Magazine Article | March 3, 2014

Dennis Purcell Building On Last Year's Biotech Boom In 2014

Source: Life Science Leader

By Wayne Koberstein, executive editor

Yes, 2013 was a great year for biotechs, with 65 small-cap IPOs in the sector globally (52 in the United States), along with new interest from both generalist and venture-capital investors. A late surge in IPOs toward the end of the year silenced the doomsayers who predicted a fall-off. But what did all the positive action mean for the industry’s long-term future, and where is it headed in 2014? For answers, we spoke with an experienced hand in life science investment, Dennis Purcell, senior managing partner at Aisling Capital.

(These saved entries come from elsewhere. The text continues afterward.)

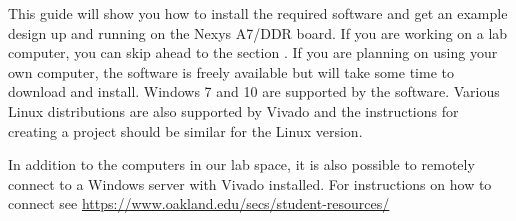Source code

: \documentclass[letterpaper]{article}
\begin{document}
This guide will show you how to install the required software and get an example design up and
running on the Nexys A7/DDR board.
If you are working on a lab computer, you can skip ahead to the section
.
If you are planning on using your own computer, the software is freely available but will take some
time to download and install.
Windows 7 and 10 are supported by the software.
Various Linux distributions are also supported by Vivado and the instructions for creating a
project should be similar for the Linux version.

In addition to the computers in our lab space, it is also possible to remotely connect to a Windows
server with Vivado installed. For instructions on how to connect see
\url{https://www.oakland.edu/secs/student-resources/}




\end{document}
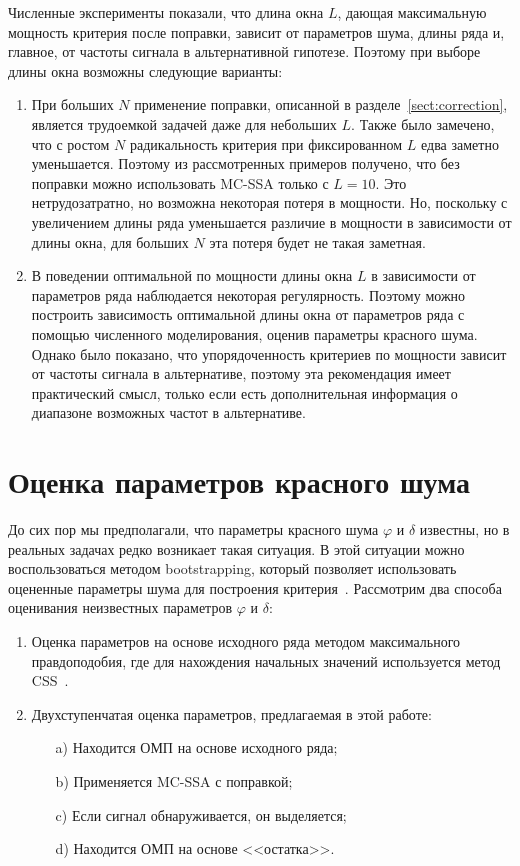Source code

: \documentclass[specialist,
substylefile = spbu_report.rtx,
subf,href,colorlinks=true, 12pt]{disser}
\theoremstyle{definition}
\begin{document}
Численные эксперименты показали, что длина окна $L$, дающая максимальную мощность критерия после поправки, зависит от параметров шума, длины ряда и, главное, от частоты сигнала в альтернативной гипотезе. Поэтому при выборе длины окна возможны следующие варианты:
\begin{enumerate}
	\item При больших $N$ применение поправки, описанной в разделе~\ref{sect:correction}, является трудоемкой задачей даже для небольших $L$. Также было замечено, что с ростом $N$ радикальность критерия при фиксированном $L$ едва заметно уменьшается. Поэтому из рассмотренных примеров получено, что без поправки можно использовать MC-SSA только с $L=10$. Это нетрудозатратно, но возможна некоторая потеря в мощности. Но, поскольку с увеличением длины ряда уменьшается различие в мощности в зависимости от длины окна, для больших $N$ эта потеря будет не такая заметная.
	\item В поведении оптимальной по мощности длины окна $L$ в зависимости от параметров ряда наблюдается некоторая регулярность. Поэтому можно построить зависимость оптимальной длины окна от параметров ряда с помощью численного моделирования, оценив параметры красного шума. Однако было показано, что упорядоченность критериев по мощности зависит от частоты сигнала в альтернативе, поэтому эта рекомендация имеет практический смысл, только если есть дополнительная информация о диапазоне возможных частот в альтернативе.
\end{enumerate}

\section{Оценка параметров красного шума}\label{sect:phi_est}
До сих пор мы предполагали, что параметры красного шума $\varphi$ и $\delta$ известны, но в реальных задачах редко возникает такая ситуация. В этой ситуации можно воспользоваться методом bootstrapping, который позволяет использовать оцененные параметры шума для построения критерия~\cite{Golyandina_2023}. Рассмотрим два способа оценивания неизвестных параметров $\varphi$ и $\delta$:
\begin{enumerate}
	\item Оценка параметров на основе исходного ряда методом максимального правдоподобия, где для нахождения начальных значений используется метод CSS~\cite{ARIMA_est}.
	\item Двухступенчатая оценка параметров, предлагаемая в этой работе:
	\begin{enumerate}
		\item[a)] Находится ОМП на основе исходного ряда;
		\item[b)] Применяется MC-SSA с поправкой;
		\item[c)] Если сигнал обнаруживается, он выделяется;
		\item[d)] Находится ОМП на основе <<остатка>>.
	\end{enumerate}
\end{enumerate}
\end{document}
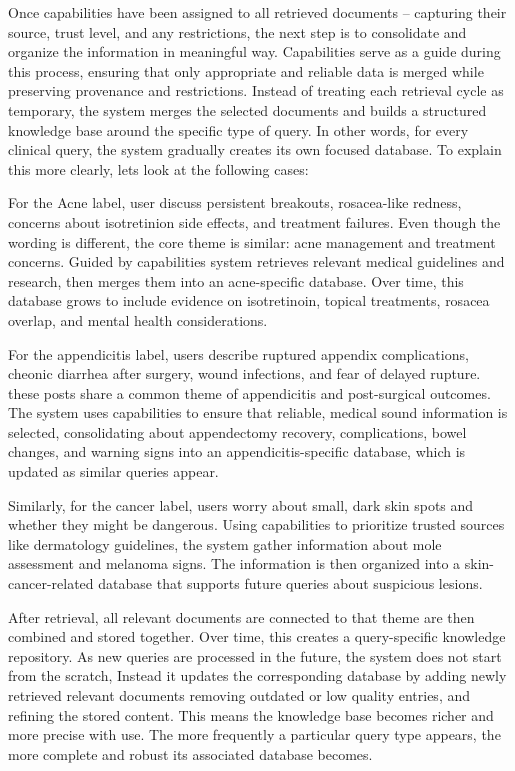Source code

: \documentclass[conference, anonymous]{IEEEtran}
\begin{document}
Once capabilities have been assigned to all retrieved documents -- capturing their source, trust level, and any restrictions, the next step is to consolidate and organize the information in  meaningful way. Capabilities serve as a guide during this process, ensuring that only appropriate and reliable data is merged while preserving provenance and restrictions. Instead of treating each retrieval cycle as temporary, the system merges the selected documents and builds a structured knowledge base around the specific type of query. In other words, for every clinical query, the system gradually creates its own focused database. To explain this more clearly, lets look at the following cases:

For the Acne label, user discuss persistent breakouts, rosacea-like redness, concerns about isotretinion side effects, and treatment failures. Even though the wording is different, the core theme is similar: acne management and treatment concerns. Guided by capabilities system retrieves relevant medical guidelines and research, then merges them into an acne-specific database. Over time, this database grows to include evidence on isotretinoin, topical treatments, rosacea overlap, and mental health considerations.

For the appendicitis label, users describe ruptured appendix complications, cheonic diarrhea after surgery, wound infections, and fear of delayed rupture. these posts share a common theme of appendicitis and post-surgical outcomes. The system uses capabilities to ensure that reliable, medical sound information is selected, consolidating about appendectomy recovery, complications, bowel changes, and warning signs into an appendicitis-specific database, which is updated as similar queries appear.

Similarly, for the cancer label, users worry about small, dark skin spots and whether they might be dangerous. Using capabilities to prioritize trusted sources like dermatology guidelines, the system gather information about mole assessment and melanoma signs. The information is then organized into a skin-cancer-related database that supports future queries about suspicious lesions.

After retrieval, all relevant documents are connected to that theme are then combined and stored together. Over time, this creates a query-specific knowledge repository. As new queries are processed in the future, the system does not start from the scratch, Instead it updates the corresponding database by adding newly retrieved relevant documents removing outdated or low quality entries, and refining the stored content. This means the knowledge base becomes richer and more precise with use. The more frequently a particular query type appears, the more complete and robust its associated database becomes.  
\end{document}
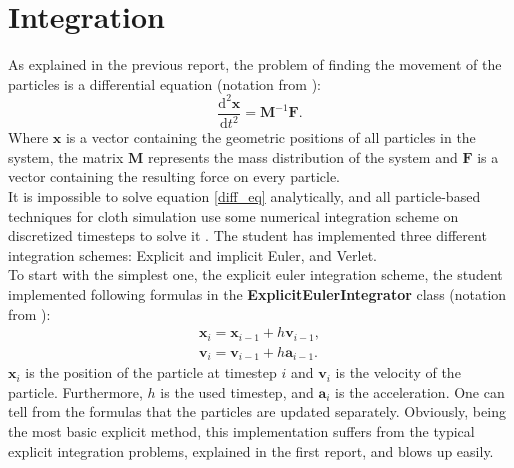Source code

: \ifx\isEmbedded\undefined

\graphicspath{{../img/}}

\tableofcontents
\pagebreak

\fi

\section{Integration} \label{sec_integrate}
As explained in the previous report, the problem of finding the movement of the particles is a differential equation (notation from \citep{baraff_implicit}): 
\begin{equation}\label{diff_eq}
\frac{\mathrm{d}^2 \textbf{x}}{\mathrm{d}t^2} = \textbf{M}^{-1} \textbf{F}.
\end{equation}
Where $\textbf{x}$ is a vector containing the geometric positions of all particles in the system, the matrix $\textbf{M}$ represents the mass distribution of the system and $\textbf{F}$ is a vector containing the resulting force on every particle.\\

It is impossible to solve equation \eqref{diff_eq} analytically, and all particle-based techniques for cloth simulation use some numerical integration scheme on discretized timesteps to solve it \citep{provot_model, bridson_2002, robust_friction_2007}. The student has implemented three different integration schemes: Explicit and implicit Euler, and Verlet.\\

To start with the simplest one, the explicit euler integration scheme, the student implemented following formulas in the {\bf ExplicitEulerIntegrator} class (notation from \citep{provot_model}):
\begin{equation} \label{forw_euler}
\begin{aligned}
\textbf{x}_i = \textbf{x}_{i-1} + h \textbf{v}_{i-1},\\
\textbf{v}_i = \textbf{v}_{i-1} + h \textbf{a}_{i-1}.
\end{aligned}
\end{equation}
$\textbf{x}_i$ is the position of the particle at timestep $i$ and $\textbf{v}_i$ is the velocity of the particle. Furthermore, $h$ is the used timestep, and $\textbf{a}_{i}$ is the acceleration. One can tell from the formulas that the particles are updated separately. Obviously, being the most basic explicit method, this implementation suffers from the typical explicit integration problems, explained in the first report, and blows up easily.\\

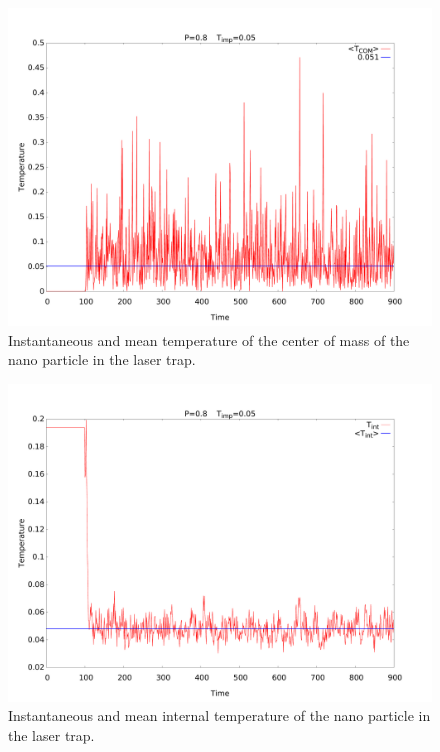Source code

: \documentclass[12pt]{article}
\begin{document}
\begin{figure}[h]
    \begin{center}
        \includegraphics[scale=0.4]{images/vcomsqd.pdf}
        \caption{Instantaneous and mean temperature of the center of mass of the nano particle in the laser trap.}
        \label{fig:vcomsqdequib}
    \end{center}
\end{figure}
\begin{figure}[h]
    \begin{center}
        \includegraphics[scale=0.4]{images/t_int.pdf}
        \caption{Instantaneous and mean internal temperature of the nano particle in the laser trap.}
        \label{fig:internalequib}
    \end{center}
\end{figure}
\end{document}
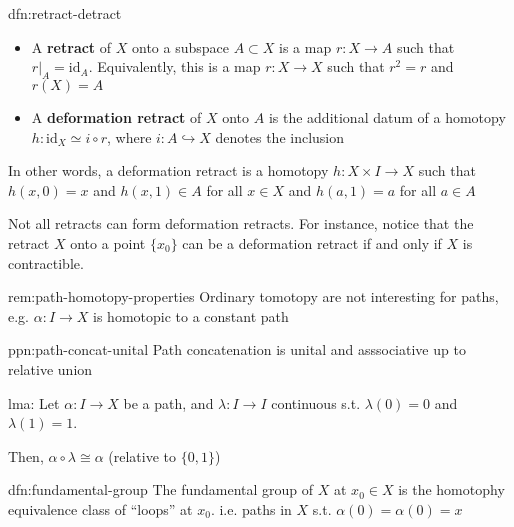 \documentclass{article}
\begin{document}
\newpage

\begin{dfn}{dfn:retract-detract}{}
    \begin{itemize}
        \item A \textbf{retract} of $X$ onto a subspace $A \subset X$ is a map $r : X \to A$ such that $r |_{A} = \mathrm{id}_{A}$. Equivalently, this is a map $r : X \to X$ such that $r^{2} = r$ and $r(X) = A$
        \item A \textbf{deformation retract} of $X$ onto $A$ is the additional datum of a homotopy $h : \mathrm{id}_{X} \simeq i \circ r$, where $i : A \hookrightarrow X$ denotes the inclusion
    \end{itemize}
\end{dfn}

In other words, a deformation retract is a homotopy $h : X \times I \to X$ such that $h(x, 0) = x$ and $h(x, 1)\in A$ for all $x\in X$ and $h(a,1) = a$ for all $a\in A$

Not all retracts can form deformation retracts. For instance, notice that the retract $X$ onto a point $\{x_{0}\}$ can be a deformation retract if and only if $X$ is contractible.



\newpage


\begin{rem}[]{rem:path-homotopy-properties}{}
    Ordinary tomotopy are not interesting for paths, e.g. $\alpha : I \to X$ is homotopic to a constant path
\end{rem}

\begin{ppn}[]{ppn:path-concat-unital}{}
    Path concatenation is unital and asssociative up to relative union
\end{ppn}

\begin{lma}[]{lma:}{}
    Let $\alpha : I \to X$ be a path, and $\lambda : I \to I$ continuous s.t. $\lambda(0) = 0$ and $\lambda(1) = 1$.

    Then, $\alpha \circ \lambda \cong \alpha$ (relative to $\{0,1\}$)
\end{lma}

\begin{dfn}{dfn:fundamental-group}{}
    The fundamental group of $X$ at $x_{0}\in X$ is the homotophy equivalence class of ``loops'' at $x_{0}$. i.e. paths in $X$ s.t. $\alpha(0) = \alpha(0) = x$
\end{dfn}
\end{document}
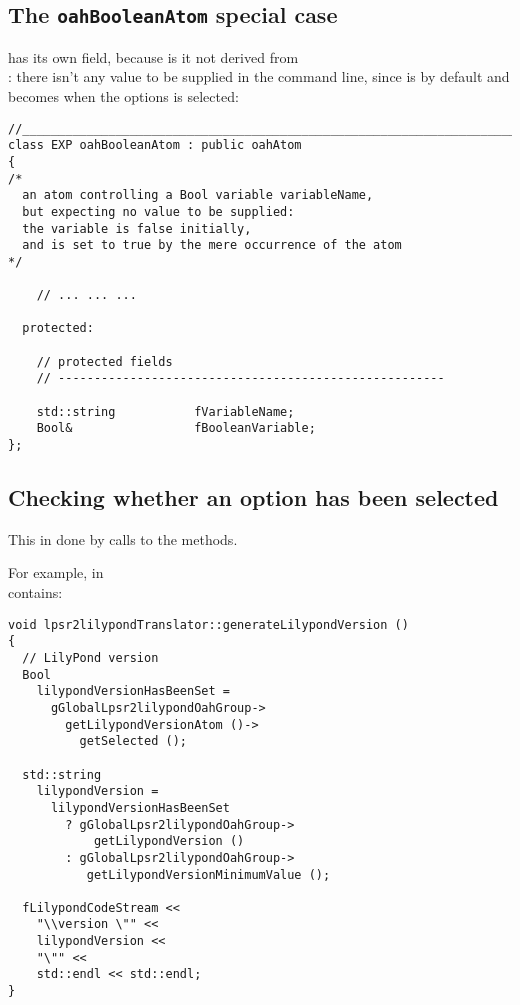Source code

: \subsection{The {\tt oahBooleanAtom} special case}

 has its own  field, because is it not derived from\\
: there isn't any value to be supplied in the command line, since  is  by default and becomes  when the options is selected:
\begin{lstlisting}[language=CPlusPlus]
//______________________________________________________________________________
class EXP oahBooleanAtom : public oahAtom
{
/*
  an atom controlling a Bool variable variableName,
  but expecting no value to be supplied:
  the variable is false initially,
  and is set to true by the mere occurrence of the atom
*/

	// ... ... ...

  protected:

    // protected fields
    // ------------------------------------------------------

    std::string           fVariableName;
    Bool&                 fBooleanVariable;
};
\end{lstlisting}


\subsection{Checking whether an option has been selected}

This in done by calls to the  methods.

For example,  in \\
 contains:
\begin{lstlisting}[language=CPlusPlus]
void lpsr2lilypondTranslator::generateLilypondVersion ()
{
  // LilyPond version
  Bool
    lilypondVersionHasBeenSet =
      gGlobalLpsr2lilypondOahGroup->
        getLilypondVersionAtom ()->
          getSelected ();

  std::string
    lilypondVersion =
      lilypondVersionHasBeenSet
        ? gGlobalLpsr2lilypondOahGroup->
            getLilypondVersion ()
        : gGlobalLpsr2lilypondOahGroup->
           getLilypondVersionMinimumValue ();

  fLilypondCodeStream <<
    "\\version \"" <<
    lilypondVersion <<
    "\"" <<
    std::endl << std::endl;
}
\end{lstlisting}

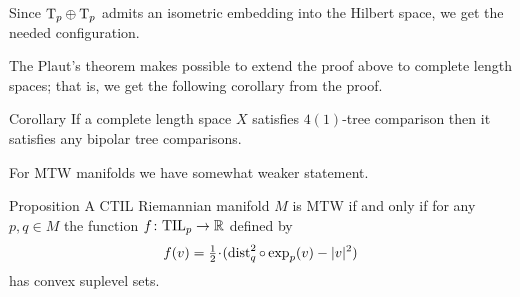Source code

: Since $\mathrm{T}_p\oplus\mathrm{T}_p$ admits an isometric embedding into the Hilbert space,
we get the needed configuration.
\qeds

The Plaut's theorem makes possible to extend the proof above to complete length spaces;
that is, we get the following corollary from the proof.

\begin{thm}{Corollary}\label{cor:4(1)=>n(1)}
If a complete length space $X$ satisfies $4(1)$-tree comparison then it satisfies any bipolar tree comparisons.
\end{thm}

For MTW manifolds we have somewhat weaker statement.

\begin{thm}{Proposition}\label{prop:convexity}
A CTIL Riemannian manifold $M$ is MTW if and only if 
for any $p,q\in M$ the function $f\colon \mathrm{\rm TIL}_p\to \mathbb{R}$ defined by
\[f(v)=\tfrac12\cdot(\dist_q^2\circ\exp_p(v)-|v|^2)\] 
has convex suplevel sets.
\end{thm}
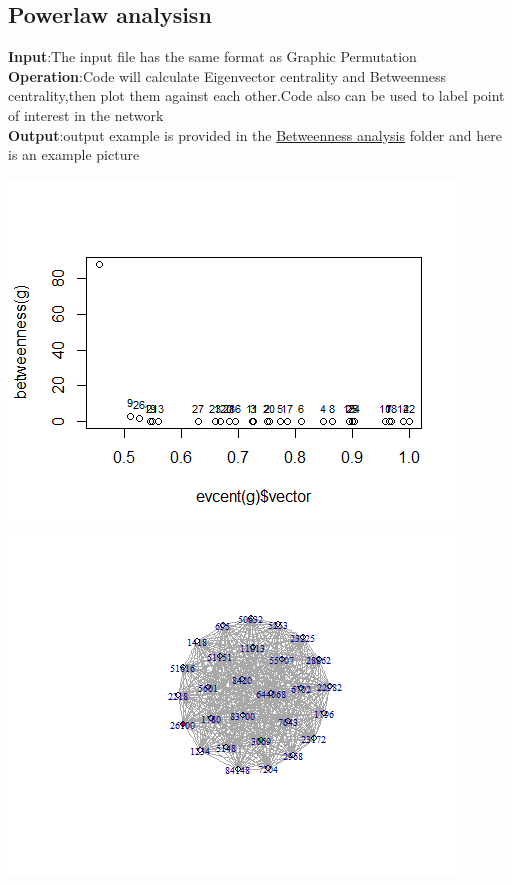 \documentclass[doublespaced, 12pt]{article}
\begin{document}
\subsection{Powerlaw analysisn}
\textbf{Input}:The input file has the same format as Graphic Permutation\\
\textbf{Operation}:Code will calculate Eigenvector centrality and Betweenness centrality,then plot them against each other.Code also can be used to label point of interest in the network \\
\textbf{Output}:output example is provided in the \underline{Betweenness analysis} folder and here is an example picture 
\begin{center}
\includegraphics[scale=0.8]{outputscatterplot}
\includegraphics[scale=0.8]{outputimage}
\end{center}
\end{document}
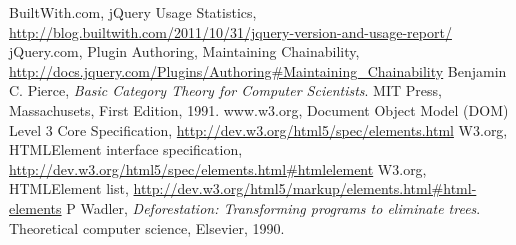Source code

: \documentclass[preprint]{sigplanconf}
\begin{document}
\begin{thebibliography}{}
\softraggedright

  BuiltWith.com,
  jQuery Usage Statistics,
  \url{http://blog.builtwith.com/2011/10/31/jquery-version-and-usage-report/}
  jQuery.com,
  Plugin Authoring,
  Maintaining Chainability,
  \url{http://docs.jquery.com/Plugins/Authoring#Maintaining_Chainability}
  Benjamin C. Pierce,
  \emph{Basic Category Theory for Computer Scientists}.
  MIT Press, Massachusets,
  First Edition,
  1991.
  www.w3.org,
  Document Object Model (DOM) Level 3 Core Specification,
  \url{http://dev.w3.org/html5/spec/elements.html}
  W3.org,
  HTMLElement interface specification,
  \url{http://dev.w3.org/html5/spec/elements.html#htmlelement}
  W3.org,
  HTMLElement list,
  \url{http://dev.w3.org/html5/markup/elements.html#html-elements}
  P Wadler,
  \emph{Deforestation: Transforming programs to eliminate trees}.
  Theoretical computer science,
  Elsevier,
  1990.

\end{thebibliography}
\end{document}
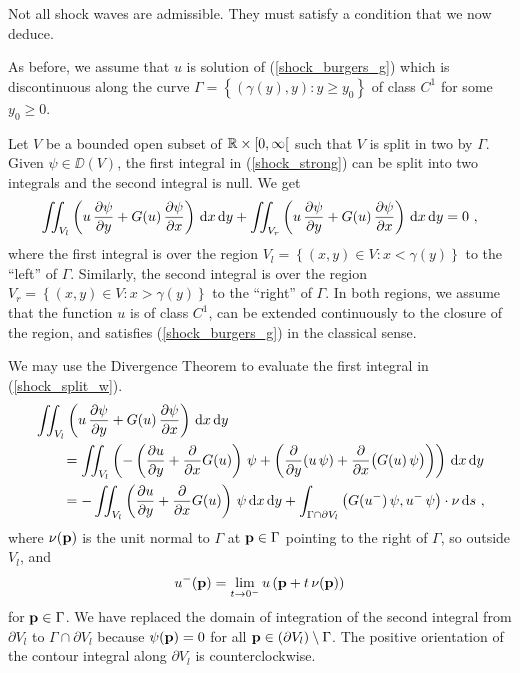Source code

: Not all shock waves are admissible.  They must satisfy a condition that
we now deduce.

As before, we assume that $u$ is solution of (\ref{shock_burgers_g})
which is discontinuous along the curve
$\displaystyle \Gamma = \left\{ (\gamma(y),y) : y \geq y_0 \right\}$ of
class $\displaystyle C^1$ for some $y_0 \geq 0$.

Let $V$ be a bounded open subset of $\RR \times [0,\infty[$ such that
$V$ is split in two by $\Gamma$.  Given $\psi \in \DD(V)$, the first
integral in (\ref{shock_strong}) can be split into two integrals and
the second integral is null.  We get
\begin{equation} \label{shock_split_w}
\iint_{V_l}
\left(u\,\pdydx{\psi}{y} + G(u)\,\pdydx{\psi}{x} \right) \dx{x}\dx{y} \\
+ \iint_{V_r}
\left(u\,\pdydx{\psi}{y} + G(u)\,\pdydx{\psi}{x} \right) \dx{x}\dx{y} = 0 \ ,
\end{equation}
where the first integral is over the region
$V_l = \left\{ (x,y) \in V : x < \gamma(y)  \right\}$
to the ``left'' of $\Gamma$.  Similarly, the second integral
is over the region $V_r = \left\{ (x,y) \in V : x > \gamma(y) \right\}$
to the ``right'' of $\Gamma$.  In both regions, we
assume that the function $u$ is of class $\displaystyle C^1$, can be
extended continuously to the closure of the region, and
satisfies (\ref{shock_burgers_g}) in the classical sense.

We may use the Divergence Theorem to evaluate the first integral in
(\ref{shock_split_w}).
\begin{align}
& \iint_{V_l}
\left(u\,\pdydx{\psi}{y} + G(u)\,\pdydx{\psi}{x} \right) \dx{x}\dx{y}
\nonumber \\
&\qquad = \iint_{V_l} \left(
-\left( \pdydx{u}{y}+ \pdfdx{G(u)}{x}\right)\,\psi
+ \left( \pdfdx{\left(u\,\psi\right)}{y} +
\pdfdx{\big(G(u)\,\psi\big)}{x} \right) \right) \dx{x}\dx{y}
\nonumber \\
&\qquad = -\iint_{V_l}
\left( \pdydx{u}{y} + \pdfdx{G(u)}{x} \right)\,\psi
\dx{x}\dx{y}
+ \int_{\Gamma \cap \partial V_l} \left(G(u^-)\,\psi, u^-\,\psi \right)\cdot
\VEC{\nu} \dx{s} \ , \label{shock_burgers_W1}
\end{align}
where $\displaystyle \VEC{\nu}(\VEC{p})$ is the unit normal to $\Gamma$
at $\VEC{p} \in \Gamma$ pointing to the right of $\Gamma$, so outside
$V_l$, and
\[
u^-(\VEC{p}) = \lim_{t\rightarrow 0^-}
u\left(\VEC{p}+t\, \VEC{\nu}(\VEC{p})\right)
\]
for $\VEC{p} \in \Gamma$.
We have replaced the domain of integration of the second integral from
$\partial V_l$ to $\Gamma \cap \partial V_l$ because
$\psi(\VEC{p}) = 0$ for all $\VEC{p} \in (\partial V_l) \setminus \Gamma$.
The positive orientation of the contour integral along $\partial V_l$ is
counterclockwise.

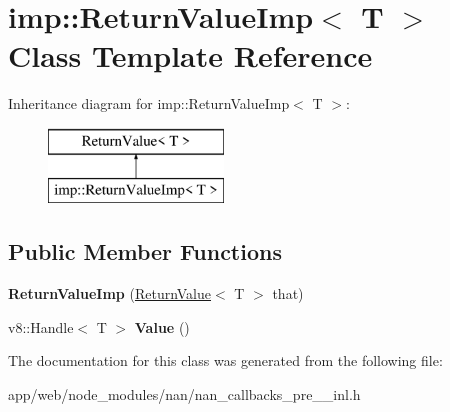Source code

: \hypertarget{classimp_1_1_return_value_imp}{}\section{imp\+:\+:Return\+Value\+Imp$<$ T $>$ Class Template Reference}
\label{classimp_1_1_return_value_imp}
Inheritance diagram for imp\+:\+:Return\+Value\+Imp$<$ T $>$\+:\begin{figure}[H]
\begin{center}
\leavevmode
\includegraphics[height=2.000000cm]{classimp_1_1_return_value_imp}
\end{center}
\end{figure}
\subsection*{Public Member Functions}
\begin{DoxyCompactItemize}
\item 
\mbox{\label{classimp_1_1_return_value_imp_ad6e6a4d3eb2575418bcd24d5b51070bd}} 
{\bfseries Return\+Value\+Imp} (\hyperlink{class_return_value}{Return\+Value}$<$ T $>$ that)
\item 
\mbox{\label{classimp_1_1_return_value_imp_acc2bbb20d276204638326671133f0cc6}} 
v8\+::\+Handle$<$ T $>$ {\bfseries Value} ()
\end{DoxyCompactItemize}


The documentation for this class was generated from the following file\+:\begin{DoxyCompactItemize}
\item 
app/web/node\+\_\+modules/nan/nan\+\_\+callbacks\+\_\+pre\+\_\+\_\+inl.\+h\end{DoxyCompactItemize}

Purcell discusses the boom-and-bust dynamics of biotech, including the difficulties in small-cap valuation in the sector. He offers strategic and historical context for the biotech’s spectacular gains last year. And he shares some sage advice, sobering cautions, and provocative thoughts for the coming year — and beyond.

LSL: How would you characterize the small-cap life sciences/biotech sector peformance as a whole in 2013, especially in contrast to previous years?

PURCELL: In 2013, Wall Street opened up to biotechology again. Companies were raising capital, and their stocks were going up, so there was good momentum, and many more generalist investors came into the sector. Consequently, a lot of new capital flowed into biotech from sources we didn’t have before. In the past, only the venture-capital community and the pharmaceutical industry funded those companies, and the new investor interest began after a long drought of seven to eight years, during which the science continued to get better and better, but Wall Street wasn’t recognizing it.

LSL: How are all the new IPOs doing now in company and stock performance?

We were pleasantly surprised some earlier-stage companies were able to go public and raise capital and that the pharmaceutical industry was also willing to acquire or do deals with some of the companies at an earlier stage than they did before. We also found a whole new set of buyers in the bigger biotech companies, such as Gilead and Celgene. The biotech sector has gone through a big boom-and-bust cycle over the past 25 years — now the question is, how do we “capitalize” on what’s going on, and what should the companies be doing to make sure that they remain stable?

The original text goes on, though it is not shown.